INFORMATION GIVEN
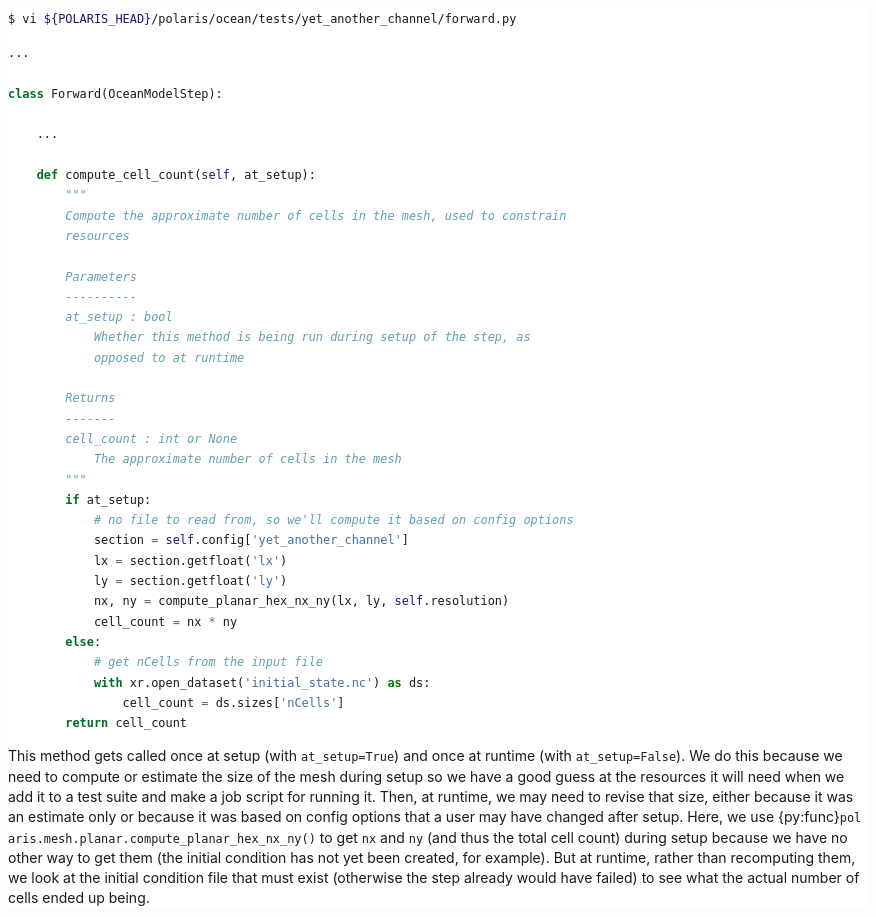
 ```bash
$ vi ${POLARIS_HEAD}/polaris/ocean/tests/yet_another_channel/forward.py
```
```python
...

class Forward(OceanModelStep):

    ...

    def compute_cell_count(self, at_setup):
        """
        Compute the approximate number of cells in the mesh, used to constrain
        resources

        Parameters
        ----------
        at_setup : bool
            Whether this method is being run during setup of the step, as
            opposed to at runtime

        Returns
        -------
        cell_count : int or None
            The approximate number of cells in the mesh
        """
        if at_setup:
            # no file to read from, so we'll compute it based on config options
            section = self.config['yet_another_channel']
            lx = section.getfloat('lx')
            ly = section.getfloat('ly')
            nx, ny = compute_planar_hex_nx_ny(lx, ly, self.resolution)
            cell_count = nx * ny
        else:
            # get nCells from the input file
            with xr.open_dataset('initial_state.nc') as ds:
                cell_count = ds.sizes['nCells']
        return cell_count
```
This method gets called once at setup (with `at_setup=True`) and once at
runtime (with `at_setup=False`).  We do this because we need to compute or 
estimate the size of the mesh during setup so we have a good guess at the
resources it will need when we add it to a test suite and make a job script for
running it.  Then, at runtime, we may need to revise that size, either because
it was an estimate only or because it was based on config options that a user
may have changed after setup.  Here, we use 
{py:func}`polaris.mesh.planar.compute_planar_hex_nx_ny()` to get `nx` and `ny`
(and thus the total cell count) during setup because we have no other way to
get them (the initial condition has not yet been created, for example).  But
at runtime, rather than recomputing them, we look at the initial condition
file that must exist (otherwise the step already would have failed) to see
what the actual number of cells ended up being.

YOUR INSTRUCTIONS
Your task is to copy each line of the entries that includes the word "config".

REPLY TO THE EXERCISE
            # no file to read from, so we'll compute it based on config options
            section = self.config['yet_another_channel']
it was an estimate only or because it was based on config options that a user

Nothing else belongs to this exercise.